Son conducteur attend toujours. Qu'est venu lui bonnir l'homme au chapeau ? Bon, ça va me faire une question de plus à lui poser. Cette fois je me laisse glisser le long de l'échelle de fer et je marche rapidement à la voiture, craignant qu'elle ne me décarre sous le nez.

A mesure que je m'en approche, je constate que le conducteur est une conductrice et que cette conductrice' n'est autre que la signora Québellaburna. Allons, une fois de plus le renifleur du célèbre San-A n'a pas fonctionné dans le vide.

Un hymne d'allégresse se met à vociférer dans ma jolie tête. Il se transforme dare-dare en marche funèbre lorsque je m'aperçois que la ravissantissime blonde a un poignard planté dans la gorge. Son bath manteau de panthère est tout rouge sur le devant et m'est avis que le teinturier des Québellaburna va avoir un drôle de turbin pour le rendre présentable. Quant au médecin de la famille, sa tâche sera beaucoup plus simple puisqu'il lui suffira de signer un joli permis d'inhumer sur papier de luxe. En effet, la dame est morte. Son regard est emprunté d'une incommensurable surprise. Elle ne s'attendait pas à ça et, quand on lui a bloqué les amygdales avec cette lame, avant d'avoir peur elle été stupéfiée.

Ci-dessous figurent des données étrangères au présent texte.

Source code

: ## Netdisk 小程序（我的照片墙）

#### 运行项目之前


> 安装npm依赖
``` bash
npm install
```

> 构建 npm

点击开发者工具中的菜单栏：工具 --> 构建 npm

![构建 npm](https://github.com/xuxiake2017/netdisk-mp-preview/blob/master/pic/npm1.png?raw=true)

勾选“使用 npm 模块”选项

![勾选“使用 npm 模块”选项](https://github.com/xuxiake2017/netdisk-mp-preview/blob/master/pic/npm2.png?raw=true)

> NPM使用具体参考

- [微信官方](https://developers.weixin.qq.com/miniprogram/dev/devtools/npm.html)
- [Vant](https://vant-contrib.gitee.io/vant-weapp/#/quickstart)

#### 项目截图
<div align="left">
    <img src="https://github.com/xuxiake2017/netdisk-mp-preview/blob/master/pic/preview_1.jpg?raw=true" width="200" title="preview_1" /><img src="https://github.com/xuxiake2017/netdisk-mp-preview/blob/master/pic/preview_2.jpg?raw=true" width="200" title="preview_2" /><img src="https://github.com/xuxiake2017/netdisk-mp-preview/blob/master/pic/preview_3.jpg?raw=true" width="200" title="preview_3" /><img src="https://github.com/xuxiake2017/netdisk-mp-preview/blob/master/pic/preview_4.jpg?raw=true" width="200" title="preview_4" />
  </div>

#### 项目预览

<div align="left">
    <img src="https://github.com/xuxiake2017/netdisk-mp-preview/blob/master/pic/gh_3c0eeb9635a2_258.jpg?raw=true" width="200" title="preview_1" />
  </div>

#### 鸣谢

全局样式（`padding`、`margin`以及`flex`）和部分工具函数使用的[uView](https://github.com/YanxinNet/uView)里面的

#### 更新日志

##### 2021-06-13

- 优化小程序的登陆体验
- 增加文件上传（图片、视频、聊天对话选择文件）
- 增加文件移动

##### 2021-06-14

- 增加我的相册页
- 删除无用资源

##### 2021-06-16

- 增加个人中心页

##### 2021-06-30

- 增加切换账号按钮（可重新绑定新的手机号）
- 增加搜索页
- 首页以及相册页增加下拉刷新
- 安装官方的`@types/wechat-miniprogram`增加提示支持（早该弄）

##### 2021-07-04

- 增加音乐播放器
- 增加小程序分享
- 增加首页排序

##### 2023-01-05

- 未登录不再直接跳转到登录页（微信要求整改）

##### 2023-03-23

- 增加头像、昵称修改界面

Le citron pressé du San-A met toute la gomme : prévenir la Rousse ? Nature. Mais les chercheurs à Fernaybranca vont foutre une pagaille monstre dans le secteur. Je laisse madame Québellaburna dans sa jolie brouette et, vite fait, je bombe jusqu'à la roulotte des Grado's. Je voudrait mater un peu leurs réactions devant le cadavre de la chère petite Madame. L'émotion sera si vive que je n'aurai pas à les secouer trop fort pour les faire causer. Tout est silencieux chez ces messieurs-dames. Feraient-ils dodo par hasard ? Je frappe la vitre de leur porte. Nobody. Tiens ! Tiens ! les mignons sont absents !

Je vais pour rebrousser chemin, mais je me dis qu'il serait intéressant de vérifier si le mot que j'ai glissé dans leur tiroir secret s'y trouve toujours. Après tout il est possible qu'ils ne l'aient pas découvert. Mon Sésame refait son petit turbin et je m'introduis in the roulotte. Je file au secrétaire, seulement éclairé par les loupiotes extérieures. Je bricole le fameux tiroir-mystère et j'y insinue une main de gynécologue. Il est vide ! ABSOLUMENT VIDE. Conclusion, mes petits camarades d'itinérance ont eu leur message et ne sont sûrement pas étrangers à la mort de la ravissante signora Québellaburna. M’est avis que j'ai soulevé une grosse pierre sous laquelle fourmillent des cancrelats.

Vite fait sur le Butagaz (nous sommes dans une roulotte), je me prends par la main, et m'entraîne vers l'extérieur. Chemin faisant je bute sur quelque chose. Pas moyen de rattraper mon équilibre, je m'étale sur le plancher. Quand je dis sur le plancher il s'agit d'une image, comme disent les habitants d'Epinal. Car en fait c'est sur un monsieur que je tombe. Sur un monsieur immobile et tiède, réprimant les battements de mon petit cœur j'actionne la loupiote. Miséricorde ! Dont Grado's est canné lui aussi. Et c'est pas clinquant à contempler, mes frères. Je préfère admirer la mer de Glace ou la photo du général Chprountz. On a le cervelet qui se fait la valoche, comme de la pâte dentifrice lorsque Jumbo a marché sur le tube. Et ma découverte ne s'arrête point là. Sur le canapé, l'ami Paul git aussi (ne pas confondre avec J.O.C.). On lui a rétamé la coiffe avec probablement le même objet contondant. Ceci fait que M. Barnaby se trouve privé d'une attraction de grande classe.